YOUR INSTRUCTIONS
Where does the string "vamos" occur in the records below? Copy every line that holds it.

RECORDS SHOWN
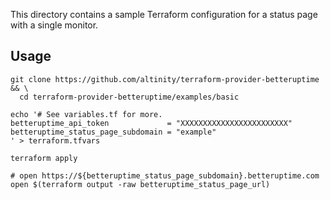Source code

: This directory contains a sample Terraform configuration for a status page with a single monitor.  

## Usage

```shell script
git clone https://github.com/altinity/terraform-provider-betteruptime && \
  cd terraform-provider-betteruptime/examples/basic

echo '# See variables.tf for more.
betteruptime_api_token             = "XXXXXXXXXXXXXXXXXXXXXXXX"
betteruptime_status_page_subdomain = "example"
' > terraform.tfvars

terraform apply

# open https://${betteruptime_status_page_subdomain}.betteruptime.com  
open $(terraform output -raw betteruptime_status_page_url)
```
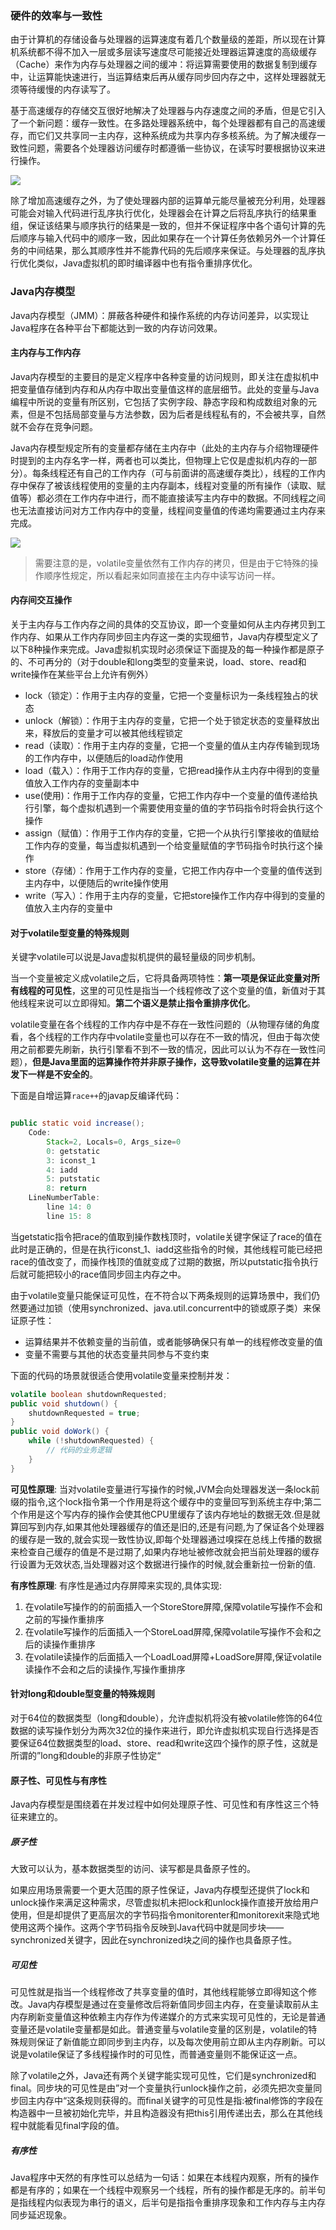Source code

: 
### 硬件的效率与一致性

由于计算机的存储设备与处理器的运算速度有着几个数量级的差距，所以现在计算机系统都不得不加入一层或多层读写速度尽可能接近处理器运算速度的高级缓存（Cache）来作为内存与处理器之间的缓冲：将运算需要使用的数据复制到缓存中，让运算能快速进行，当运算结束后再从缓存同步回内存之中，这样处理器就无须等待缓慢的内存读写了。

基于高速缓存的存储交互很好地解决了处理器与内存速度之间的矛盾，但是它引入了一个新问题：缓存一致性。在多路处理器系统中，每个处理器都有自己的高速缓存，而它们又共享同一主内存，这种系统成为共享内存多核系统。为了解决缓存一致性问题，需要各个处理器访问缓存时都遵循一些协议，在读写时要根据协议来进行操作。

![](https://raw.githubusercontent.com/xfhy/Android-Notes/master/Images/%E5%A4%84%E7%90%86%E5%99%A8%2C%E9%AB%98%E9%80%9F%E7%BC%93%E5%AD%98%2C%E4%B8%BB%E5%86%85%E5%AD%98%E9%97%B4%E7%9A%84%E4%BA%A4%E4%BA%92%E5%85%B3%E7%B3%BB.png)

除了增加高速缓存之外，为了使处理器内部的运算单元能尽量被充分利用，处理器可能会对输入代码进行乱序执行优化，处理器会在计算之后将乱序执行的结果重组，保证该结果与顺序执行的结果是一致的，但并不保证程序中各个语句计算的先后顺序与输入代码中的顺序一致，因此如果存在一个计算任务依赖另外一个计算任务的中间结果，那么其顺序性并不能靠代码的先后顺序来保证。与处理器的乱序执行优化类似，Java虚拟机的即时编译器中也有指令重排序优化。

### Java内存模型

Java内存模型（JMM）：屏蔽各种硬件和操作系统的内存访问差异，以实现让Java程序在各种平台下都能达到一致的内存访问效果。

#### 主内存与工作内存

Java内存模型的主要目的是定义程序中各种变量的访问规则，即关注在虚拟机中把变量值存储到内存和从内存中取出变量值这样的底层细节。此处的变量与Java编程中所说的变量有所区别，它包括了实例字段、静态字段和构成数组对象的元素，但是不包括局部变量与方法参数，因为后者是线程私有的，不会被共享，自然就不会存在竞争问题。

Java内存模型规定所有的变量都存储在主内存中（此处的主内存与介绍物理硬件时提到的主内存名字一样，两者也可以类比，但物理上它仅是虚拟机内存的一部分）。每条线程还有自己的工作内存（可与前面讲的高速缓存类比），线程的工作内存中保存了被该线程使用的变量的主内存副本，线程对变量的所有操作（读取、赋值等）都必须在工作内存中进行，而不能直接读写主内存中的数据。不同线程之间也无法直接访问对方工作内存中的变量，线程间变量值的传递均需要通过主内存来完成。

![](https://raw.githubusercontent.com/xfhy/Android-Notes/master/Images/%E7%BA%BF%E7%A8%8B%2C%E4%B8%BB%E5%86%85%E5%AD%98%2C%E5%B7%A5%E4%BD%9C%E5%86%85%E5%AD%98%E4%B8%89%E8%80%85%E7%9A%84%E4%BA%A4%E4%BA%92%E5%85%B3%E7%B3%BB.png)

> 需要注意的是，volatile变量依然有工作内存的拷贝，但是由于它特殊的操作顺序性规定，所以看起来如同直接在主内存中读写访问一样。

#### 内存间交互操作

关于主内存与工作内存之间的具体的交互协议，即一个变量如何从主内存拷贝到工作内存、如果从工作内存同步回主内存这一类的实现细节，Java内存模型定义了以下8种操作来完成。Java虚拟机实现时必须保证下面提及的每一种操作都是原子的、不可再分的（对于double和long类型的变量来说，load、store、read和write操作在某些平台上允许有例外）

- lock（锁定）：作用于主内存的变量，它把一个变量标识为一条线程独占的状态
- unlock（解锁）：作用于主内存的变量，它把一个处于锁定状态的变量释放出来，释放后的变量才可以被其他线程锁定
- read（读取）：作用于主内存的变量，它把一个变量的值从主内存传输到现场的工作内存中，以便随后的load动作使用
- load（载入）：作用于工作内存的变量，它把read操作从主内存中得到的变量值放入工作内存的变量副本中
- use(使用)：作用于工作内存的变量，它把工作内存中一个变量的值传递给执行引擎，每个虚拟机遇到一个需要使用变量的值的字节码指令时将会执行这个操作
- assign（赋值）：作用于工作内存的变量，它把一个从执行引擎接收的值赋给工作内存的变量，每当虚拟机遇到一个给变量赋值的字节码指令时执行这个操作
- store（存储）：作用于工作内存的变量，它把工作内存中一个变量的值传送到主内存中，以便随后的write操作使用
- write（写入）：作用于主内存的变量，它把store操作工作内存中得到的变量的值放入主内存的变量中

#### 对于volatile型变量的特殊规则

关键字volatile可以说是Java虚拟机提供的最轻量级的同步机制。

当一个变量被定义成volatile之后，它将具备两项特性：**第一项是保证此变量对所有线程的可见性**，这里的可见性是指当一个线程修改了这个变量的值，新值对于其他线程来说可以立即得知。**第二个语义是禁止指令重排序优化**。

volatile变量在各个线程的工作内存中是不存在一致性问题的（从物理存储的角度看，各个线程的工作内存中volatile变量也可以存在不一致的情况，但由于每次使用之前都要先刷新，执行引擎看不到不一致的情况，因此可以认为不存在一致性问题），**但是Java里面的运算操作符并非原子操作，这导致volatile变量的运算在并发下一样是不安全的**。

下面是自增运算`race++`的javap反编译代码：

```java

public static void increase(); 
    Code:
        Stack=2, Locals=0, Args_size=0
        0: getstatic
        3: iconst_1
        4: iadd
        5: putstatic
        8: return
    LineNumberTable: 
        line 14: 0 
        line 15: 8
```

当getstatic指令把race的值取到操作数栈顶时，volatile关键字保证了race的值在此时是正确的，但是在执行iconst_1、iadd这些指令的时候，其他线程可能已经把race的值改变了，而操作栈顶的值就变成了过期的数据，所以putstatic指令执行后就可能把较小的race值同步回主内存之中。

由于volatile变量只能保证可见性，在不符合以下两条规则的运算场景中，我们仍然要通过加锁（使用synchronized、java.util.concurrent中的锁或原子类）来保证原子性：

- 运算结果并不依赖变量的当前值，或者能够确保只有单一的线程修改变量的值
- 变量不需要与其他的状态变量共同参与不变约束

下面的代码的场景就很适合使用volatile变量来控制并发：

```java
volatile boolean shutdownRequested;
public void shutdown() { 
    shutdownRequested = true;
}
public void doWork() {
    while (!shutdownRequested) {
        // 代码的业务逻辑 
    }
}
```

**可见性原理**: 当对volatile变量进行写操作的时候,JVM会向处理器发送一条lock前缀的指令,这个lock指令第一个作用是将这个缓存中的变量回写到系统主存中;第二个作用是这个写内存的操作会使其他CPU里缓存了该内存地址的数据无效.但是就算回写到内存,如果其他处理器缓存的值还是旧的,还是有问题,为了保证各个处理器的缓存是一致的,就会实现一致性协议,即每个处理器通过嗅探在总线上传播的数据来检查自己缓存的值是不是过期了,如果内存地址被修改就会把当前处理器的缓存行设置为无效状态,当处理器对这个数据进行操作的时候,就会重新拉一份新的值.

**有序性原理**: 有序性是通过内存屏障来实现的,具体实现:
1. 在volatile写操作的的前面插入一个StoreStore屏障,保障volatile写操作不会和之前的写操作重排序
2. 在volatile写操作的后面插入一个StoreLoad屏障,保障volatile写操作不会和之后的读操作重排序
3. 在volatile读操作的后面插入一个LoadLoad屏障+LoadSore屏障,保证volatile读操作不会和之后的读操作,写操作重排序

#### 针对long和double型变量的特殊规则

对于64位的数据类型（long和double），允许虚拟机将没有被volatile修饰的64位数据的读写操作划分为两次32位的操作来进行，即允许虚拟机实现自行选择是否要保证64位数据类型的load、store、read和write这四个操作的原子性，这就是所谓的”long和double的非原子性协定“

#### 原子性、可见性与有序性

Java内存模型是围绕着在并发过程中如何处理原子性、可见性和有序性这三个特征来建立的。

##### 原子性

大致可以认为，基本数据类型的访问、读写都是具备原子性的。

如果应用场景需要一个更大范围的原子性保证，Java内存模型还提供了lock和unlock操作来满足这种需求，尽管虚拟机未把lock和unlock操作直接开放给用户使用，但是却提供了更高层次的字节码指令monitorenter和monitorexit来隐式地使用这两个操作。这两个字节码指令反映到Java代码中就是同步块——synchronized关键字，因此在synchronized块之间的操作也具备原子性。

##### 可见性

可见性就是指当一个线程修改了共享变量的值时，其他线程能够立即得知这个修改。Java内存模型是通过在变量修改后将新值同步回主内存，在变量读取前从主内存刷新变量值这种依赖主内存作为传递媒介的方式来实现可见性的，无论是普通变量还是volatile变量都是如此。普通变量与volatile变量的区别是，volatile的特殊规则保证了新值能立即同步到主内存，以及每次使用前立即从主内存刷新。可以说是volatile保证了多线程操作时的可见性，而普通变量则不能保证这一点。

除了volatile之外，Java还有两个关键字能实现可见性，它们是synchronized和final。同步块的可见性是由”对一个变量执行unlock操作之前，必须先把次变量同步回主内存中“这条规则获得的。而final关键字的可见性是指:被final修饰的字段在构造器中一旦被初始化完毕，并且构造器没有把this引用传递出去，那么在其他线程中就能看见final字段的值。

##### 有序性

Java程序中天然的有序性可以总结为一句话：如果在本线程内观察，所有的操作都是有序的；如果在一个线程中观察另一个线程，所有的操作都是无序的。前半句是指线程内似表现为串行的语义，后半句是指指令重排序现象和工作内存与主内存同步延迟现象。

---

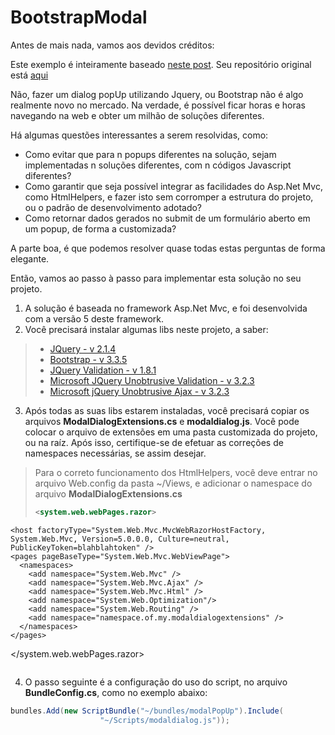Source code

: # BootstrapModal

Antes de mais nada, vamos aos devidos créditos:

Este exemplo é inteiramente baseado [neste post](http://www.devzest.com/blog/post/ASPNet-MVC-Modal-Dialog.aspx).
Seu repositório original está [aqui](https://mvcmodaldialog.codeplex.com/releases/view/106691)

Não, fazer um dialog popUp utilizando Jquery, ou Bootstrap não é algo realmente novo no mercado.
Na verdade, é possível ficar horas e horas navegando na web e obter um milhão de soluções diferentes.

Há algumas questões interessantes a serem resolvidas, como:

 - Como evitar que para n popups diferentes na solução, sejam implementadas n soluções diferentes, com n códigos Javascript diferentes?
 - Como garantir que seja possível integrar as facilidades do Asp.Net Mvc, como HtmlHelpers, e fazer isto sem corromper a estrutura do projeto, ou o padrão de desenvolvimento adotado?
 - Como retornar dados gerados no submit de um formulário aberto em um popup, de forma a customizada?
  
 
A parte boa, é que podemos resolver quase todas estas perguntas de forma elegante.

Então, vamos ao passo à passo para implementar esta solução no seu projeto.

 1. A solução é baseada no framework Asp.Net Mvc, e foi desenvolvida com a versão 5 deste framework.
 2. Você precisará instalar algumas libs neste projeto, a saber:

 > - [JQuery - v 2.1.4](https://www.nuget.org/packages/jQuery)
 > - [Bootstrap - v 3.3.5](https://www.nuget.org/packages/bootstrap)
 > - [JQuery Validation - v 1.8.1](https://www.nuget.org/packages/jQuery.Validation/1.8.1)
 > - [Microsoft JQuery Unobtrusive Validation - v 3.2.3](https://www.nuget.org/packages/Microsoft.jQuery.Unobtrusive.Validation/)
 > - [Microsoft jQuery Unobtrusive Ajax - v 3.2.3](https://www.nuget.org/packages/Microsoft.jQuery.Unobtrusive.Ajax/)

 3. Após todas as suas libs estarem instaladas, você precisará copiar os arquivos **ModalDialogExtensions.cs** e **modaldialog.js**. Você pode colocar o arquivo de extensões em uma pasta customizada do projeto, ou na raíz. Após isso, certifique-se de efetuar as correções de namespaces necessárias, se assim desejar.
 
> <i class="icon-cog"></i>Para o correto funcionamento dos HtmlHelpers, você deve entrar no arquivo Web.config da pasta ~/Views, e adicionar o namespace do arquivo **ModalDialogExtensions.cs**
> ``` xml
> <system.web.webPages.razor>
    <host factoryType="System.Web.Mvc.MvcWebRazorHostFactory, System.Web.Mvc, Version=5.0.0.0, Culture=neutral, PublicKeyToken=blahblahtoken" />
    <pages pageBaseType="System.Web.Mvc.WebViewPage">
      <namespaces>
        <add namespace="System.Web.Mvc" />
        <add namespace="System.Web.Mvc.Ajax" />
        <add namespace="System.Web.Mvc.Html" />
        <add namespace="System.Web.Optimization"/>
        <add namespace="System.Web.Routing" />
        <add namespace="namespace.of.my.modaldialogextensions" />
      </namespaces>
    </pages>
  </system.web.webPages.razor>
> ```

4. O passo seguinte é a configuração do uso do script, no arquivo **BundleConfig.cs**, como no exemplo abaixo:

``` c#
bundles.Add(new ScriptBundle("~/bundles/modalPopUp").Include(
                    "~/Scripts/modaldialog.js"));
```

--

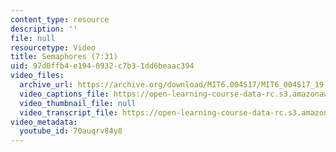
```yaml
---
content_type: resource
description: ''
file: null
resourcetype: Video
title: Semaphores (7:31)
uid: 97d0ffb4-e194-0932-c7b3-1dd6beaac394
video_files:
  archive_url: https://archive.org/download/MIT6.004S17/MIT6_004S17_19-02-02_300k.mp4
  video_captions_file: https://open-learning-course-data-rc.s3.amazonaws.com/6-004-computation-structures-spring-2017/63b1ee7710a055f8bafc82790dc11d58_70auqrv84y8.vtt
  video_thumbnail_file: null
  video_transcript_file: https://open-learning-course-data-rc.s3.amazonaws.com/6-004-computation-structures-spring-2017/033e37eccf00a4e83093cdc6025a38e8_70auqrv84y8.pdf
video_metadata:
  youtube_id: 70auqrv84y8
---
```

RESPONSE TO THIS EXERCISE
Antes de mais nada, vamos aos devidos créditos:
Então, vamos ao passo à passo para implementar esta solução no seu projeto.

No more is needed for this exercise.